Digitale Transformation an Hochschulen – Lehren, aber nicht leben? Mit der Business Model Canvas zur Hochschule der Zukunft

Digitale Transformation an Hochschulen – Lehren, aber nicht leben? Mit der Business Model Canvas zur Hochschule der Zukunft

13.01.21

Abbildung 1: Business Model Canvas zur Hochschule der Zukunft vom 7.10.2020

Die Notwendigkeit einer Hochschule der Zukunft wird in Zeiten der Krise besonders offenkundig. In diesem Blogbeitrag geht es um die Arbeitsergebnisse eines Workshops im Rahmen des University:Future Festivals 2020, in denen die Teilnehmer*innen die zukünftigen Herausforderungen anhand eines betriebswirtschaftlichen Modells aufschlüsseln und strukturieren.

1. Lehren, aber nicht leben

Die Wormser Informatikprofessorin Elisabeth Heinemann und die Chemnitzer Wissenschaftlerin Janine Funke bewerteten Ende Juli 2020 in ihrem ZEIT-Gastbeitrag mit dem provokanten Titel: „Schluss mit dem betreuten Vorlesen!die klassische Hochschullehre als Auslaufmodell (Heinemann und Funke 2020). Durch den Veränderungsdruck, den die von Corona ausgelöste Pandemie auf das Bildungssystem ausübt, ergebe sich nun die einmalige Chance, die Hochschullehre zu revolutionieren, so die beiden Wissenschaftlerinnen. Wie konnte es dazu kommen, dass ausgerechnet der Bildungsbereich mit der geballten Kompetenz seiner Lehrenden, die zur Bildungselite zählen dürften, seine digitale Anschlussfähigkeit und Akzeptanz bei Lernenden zu verlieren droht?

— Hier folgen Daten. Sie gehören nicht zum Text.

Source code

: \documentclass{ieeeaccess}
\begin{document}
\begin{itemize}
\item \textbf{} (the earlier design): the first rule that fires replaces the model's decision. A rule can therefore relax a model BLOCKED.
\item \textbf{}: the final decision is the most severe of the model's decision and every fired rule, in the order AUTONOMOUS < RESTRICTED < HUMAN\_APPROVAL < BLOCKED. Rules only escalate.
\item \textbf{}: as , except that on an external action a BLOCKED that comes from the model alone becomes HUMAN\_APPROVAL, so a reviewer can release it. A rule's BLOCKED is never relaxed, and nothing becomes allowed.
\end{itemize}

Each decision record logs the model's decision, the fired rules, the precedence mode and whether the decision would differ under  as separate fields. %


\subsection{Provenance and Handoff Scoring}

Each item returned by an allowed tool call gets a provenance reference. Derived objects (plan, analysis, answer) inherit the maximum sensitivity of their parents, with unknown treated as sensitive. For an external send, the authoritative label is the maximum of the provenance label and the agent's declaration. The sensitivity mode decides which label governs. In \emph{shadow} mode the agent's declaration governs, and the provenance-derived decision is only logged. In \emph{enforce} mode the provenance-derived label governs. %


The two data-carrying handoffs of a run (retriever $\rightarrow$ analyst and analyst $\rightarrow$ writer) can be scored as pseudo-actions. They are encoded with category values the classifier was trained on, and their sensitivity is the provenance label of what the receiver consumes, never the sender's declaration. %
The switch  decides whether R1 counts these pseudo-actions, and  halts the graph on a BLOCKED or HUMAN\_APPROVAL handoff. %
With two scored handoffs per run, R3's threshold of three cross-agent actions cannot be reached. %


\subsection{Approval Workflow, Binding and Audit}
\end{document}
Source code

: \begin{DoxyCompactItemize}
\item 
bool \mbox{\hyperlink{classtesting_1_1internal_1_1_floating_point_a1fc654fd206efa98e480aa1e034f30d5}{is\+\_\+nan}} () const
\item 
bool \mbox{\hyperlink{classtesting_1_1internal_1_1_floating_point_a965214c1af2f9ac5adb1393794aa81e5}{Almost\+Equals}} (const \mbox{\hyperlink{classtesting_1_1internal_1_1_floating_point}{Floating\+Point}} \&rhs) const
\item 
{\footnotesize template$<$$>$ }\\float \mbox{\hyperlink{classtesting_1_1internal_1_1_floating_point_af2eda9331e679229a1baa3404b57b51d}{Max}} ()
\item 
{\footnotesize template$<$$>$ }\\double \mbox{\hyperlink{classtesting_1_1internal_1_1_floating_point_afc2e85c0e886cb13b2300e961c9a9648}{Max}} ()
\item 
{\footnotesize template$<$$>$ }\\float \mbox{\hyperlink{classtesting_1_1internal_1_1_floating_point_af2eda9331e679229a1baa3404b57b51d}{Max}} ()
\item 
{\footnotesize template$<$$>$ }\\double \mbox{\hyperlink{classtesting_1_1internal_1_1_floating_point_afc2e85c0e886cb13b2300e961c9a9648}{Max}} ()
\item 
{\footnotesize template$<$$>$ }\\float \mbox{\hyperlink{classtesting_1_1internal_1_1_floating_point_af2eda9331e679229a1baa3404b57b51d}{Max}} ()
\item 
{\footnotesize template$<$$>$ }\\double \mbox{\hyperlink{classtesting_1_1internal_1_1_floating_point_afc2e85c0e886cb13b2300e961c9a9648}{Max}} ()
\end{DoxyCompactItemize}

Während Unternehmen der Wirtschaft, derzeit sehr gut sichtbar im Handel, eine rasante Aufholjagd starten müssen, um die eigene Existenz zu sichern, hinkt der Bildungsbereich hinterher. Dabei hatte das Hochschulforum Digitalisierung bereits im Jahr 2015 in einem Diskussionspapier mit 20 Thesen das Themenfeld der Digitalisierung an Hochschulen aufgespannt (Hochschulforum Digitalisierung 2015). Was war aber danach passiert? Es mangelt(e) offensichtlich an Umsetzungsbereitschaft und Anpassungsgeschwindigkeit – trotz der hohen Digitalkompetenz in diesen Systemen. Diese erstreckt sich mit Blick in die Hochschulcurricula bereits bei Bachelorstudiengängen von der Lehre der „digitalen Transformation“ bis hin zur „Künstlichen Intelligenz“.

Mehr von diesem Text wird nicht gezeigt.